• EXERCISE
Between the line containing "for integration-test module" and the line containing "### Stop the start-db-server in the end." lies a run of lines; give that run again exactly, with both of those lines, and nothing else from the entries below.

• Data entries
- - -

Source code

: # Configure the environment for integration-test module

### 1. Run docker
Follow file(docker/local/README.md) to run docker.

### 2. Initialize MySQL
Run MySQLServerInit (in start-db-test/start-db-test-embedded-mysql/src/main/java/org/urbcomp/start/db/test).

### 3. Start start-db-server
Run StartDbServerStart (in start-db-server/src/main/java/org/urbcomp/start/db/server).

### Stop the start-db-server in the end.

- - -

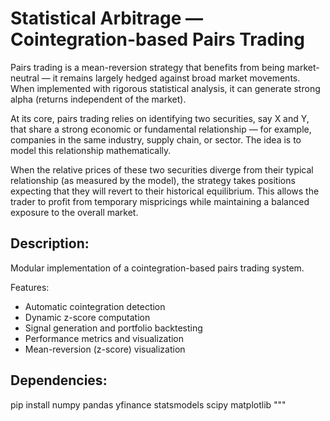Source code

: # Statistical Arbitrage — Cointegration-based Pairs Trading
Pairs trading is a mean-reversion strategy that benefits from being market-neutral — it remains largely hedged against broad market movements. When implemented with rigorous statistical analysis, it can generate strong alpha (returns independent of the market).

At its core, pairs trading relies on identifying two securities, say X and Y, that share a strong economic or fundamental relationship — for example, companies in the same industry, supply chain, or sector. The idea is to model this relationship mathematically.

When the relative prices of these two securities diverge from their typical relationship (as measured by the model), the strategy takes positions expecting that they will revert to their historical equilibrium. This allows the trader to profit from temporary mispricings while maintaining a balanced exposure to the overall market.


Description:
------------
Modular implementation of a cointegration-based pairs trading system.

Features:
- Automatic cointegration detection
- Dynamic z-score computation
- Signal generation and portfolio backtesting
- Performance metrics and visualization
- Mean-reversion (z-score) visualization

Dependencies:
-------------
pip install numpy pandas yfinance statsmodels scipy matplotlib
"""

- - -

• EXERCISE RESULT
: # Configure the environment for integration-test module

### 1. Run docker
Follow file(docker/local/README.md) to run docker.

### 2. Initialize MySQL
Run MySQLServerInit (in start-db-test/start-db-test-embedded-mysql/src/main/java/org/urbcomp/start/db/test).

### 3. Start start-db-server
Run StartDbServerStart (in start-db-server/src/main/java/org/urbcomp/start/db/server).

### Stop the start-db-server in the end.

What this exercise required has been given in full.